Dosyanın incelenmesinden, referans fiyat sistemi çerçevesinde Avro fiyatının Türk Lirasına dönüştürülmesinde kullanılacak Avro değerinin belirlenmesinde esas alınacak %70 oranındaki uyarlama katsayısının, gerek ülkemizdeki kaynakların en verimli şekilde kullanılması gerekse tüketicinin ilaca mümkün olduğunca en az maliyetle erişiminin sağlanması maksadıyla getirildiği, ilaç fiyatlarının düşüşün nedeninin sadece Avro değerinin belirlenmesinde esas alınacak uyarlama katsayısına bağlanamayacağı, zira ilaç fiyatlarındaki düşüşlerin firmaların gönüllü olarak veya referans fiyat değişimine bağlı olarak da söz konusu olabildiği, beşeri tıbbi ürünlerin fıyatlandırılmasında kullanılacak olan “Avro değeri”nin tanımlanmasıyla fıyatlandırmanın objektif kriterlere göre yapılması ve fiyatlandırmada belirsizliklerin önüne geçilerek öngörülebilirliğin ve istikrarın sağlanmasının amaçlandığı, böylelikle firmalar tarafından Türkiye’ye getirilecek veya Türkiye’de üretilecek bir ilaç için na müracaat edilmesi halinde ilacın yurtiçinde ne kadar fiyatla satılacağının firmalar tarafından bilinebileceği, bu şekilde firmaların önünü görebilir hale geldiği, yapılan işlemin, referans fiyat esasına uygun olarak ilacın fiyatının belirlenmesi olduğu anlaşılmaktadır.

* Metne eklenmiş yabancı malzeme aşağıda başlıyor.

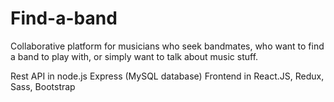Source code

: # Find-a-band

Collaborative platform for musicians who seek bandmates, who want to find a band to play with, or simply want to talk about music stuff.

Rest API in node.js Express (MySQL database)
Frontend in React.JS, Redux, Sass, Bootstrap
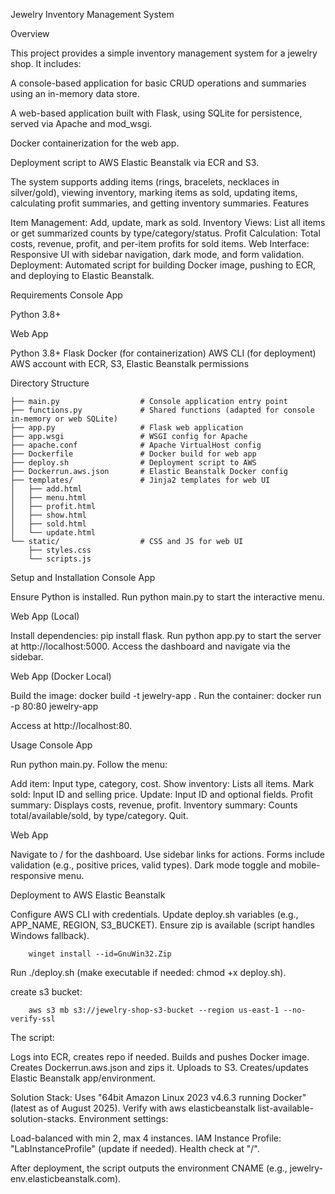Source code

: Jewelry Inventory Management System

Overview

This project provides a simple inventory management system for a jewelry shop. It includes:

A console-based application for basic CRUD operations and summaries using an in-memory data store.

A web-based application built with Flask, using SQLite for persistence, served via Apache and mod_wsgi.

Docker containerization for the web app.

Deployment script to AWS Elastic Beanstalk via ECR and S3.

The system supports adding items (rings, bracelets, necklaces in silver/gold), viewing inventory, marking items as sold, updating items, calculating profit summaries, and getting inventory summaries.
Features

Item Management: Add, update, mark as sold.
Inventory Views: List all items or get summarized counts by type/category/status.
Profit Calculation: Total costs, revenue, profit, and per-item profits for sold items.
Web Interface: Responsive UI with sidebar navigation, dark mode, and form validation.
Deployment: Automated script for building Docker image, pushing to ECR, and deploying to Elastic Beanstalk.

Requirements
Console App

Python 3.8+

Web App

Python 3.8+
Flask
Docker (for containerization)
AWS CLI (for deployment)
AWS account with ECR, S3, Elastic Beanstalk permissions

Directory Structure


    ├── main.py                  # Console application entry point
    ├── functions.py             # Shared functions (adapted for console in-memory or web SQLite)
    ├── app.py                   # Flask web application
    ├── app.wsgi                 # WSGI config for Apache
    ├── apache.conf              # Apache VirtualHost config
    ├── Dockerfile               # Docker build for web app
    ├── deploy.sh                # Deployment script to AWS
    ├── Dockerrun.aws.json       # Elastic Beanstalk Docker config
    ├── templates/               # Jinja2 templates for web UI
    │   ├── add.html
    │   ├── menu.html
    │   ├── profit.html
    │   ├── show.html
    │   ├── sold.html
    │   └── update.html
    └── static/                  # CSS and JS for web UI
        ├── styles.css
        └── scripts.js

Setup and Installation
Console App

Ensure Python is installed.
Run python main.py to start the interactive menu.

Web App (Local)

Install dependencies: pip install flask.
Run python app.py to start the server at http://localhost:5000.
Access the dashboard and navigate via the sidebar.

Web App (Docker Local)

Build the image:
    docker build -t jewelry-app .
Run the container: 
    docker run -p 80:80 jewelry-app
    
Access at
    http://localhost:80.

Usage
Console App

Run python main.py.
Follow the menu:

Add item: Input type, category, cost.
Show inventory: Lists all items.
Mark sold: Input ID and selling price.
Update: Input ID and optional fields.
Profit summary: Displays costs, revenue, profit.
Inventory summary: Counts total/available/sold, by type/category.
Quit.



Web App

Navigate to / for the dashboard.
Use sidebar links for actions.
Forms include validation (e.g., positive prices, valid types).
Dark mode toggle and mobile-responsive menu.

Deployment to AWS Elastic Beanstalk

Configure AWS CLI with credentials.
Update deploy.sh variables (e.g., APP_NAME, REGION, S3_BUCKET).
Ensure zip is available (script handles Windows fallback).

        winget install --id=GnuWin32.Zip
Run ./deploy.sh (make executable if needed: chmod +x deploy.sh).

create s3 bucket:

        aws s3 mb s3://jewelry-shop-s3-bucket --region us-east-1 --no-verify-ssl


The script:

Logs into ECR, creates repo if needed.
Builds and pushes Docker image.
Creates Dockerrun.aws.json and zips it.
Uploads to S3.
Creates/updates Elastic Beanstalk app/environment.

Solution Stack: Uses "64bit Amazon Linux 2023 v4.6.3 running Docker" (latest as of August 2025). Verify with aws elasticbeanstalk list-available-solution-stacks.
Environment settings:

Load-balanced with min 2, max 4 instances.
IAM Instance Profile: "LabInstanceProfile" (update if needed).
Health check at "/".

After deployment, the script outputs the environment CNAME (e.g., jewelry-env.elasticbeanstalk.com).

Yukarıda yer verilen açıklamalar ve yasal düzenlemeler çerçevesinde, ilaç fiyatlarının belirlenmesinde temel alınacak kriterlerin, ilaç fiyatlarının belirlenmesine ilişkin usul ve esasları belirleme konusunda yetkisi bulunan davalı idarelerce belirlenmesinde hukuka, mevzuata ve kamu yararına aykırılık bulunmamaktadır.
Açıklanan nedenlerle, davanın REDDİNE, aşağıda dökümü yapılan ….TL yargılama giderinin davacılar üzerinde bırakılmasına, fazla alınan .. TL harcın davacılara iadesine, Avukatlık Asgari Ücret Tarifesi uyarınca belirlenen ….TL duruşmalı vekâlet ücretinin davacılardan alınarak davalı idarelere verilmesine, artan posta ücretinin istemi halinde davacılara iadesine, bu karara karşı tebliğ tarihini izleyen otuz (30) gün içinde Danıştay İdari Dava Daireleri Kurulu nezdinde temyiz isteminde bulunulabileceğinin taraflara duyurulmasına, 14/02/2018 tarihinde oybirliğiyle karar verildi.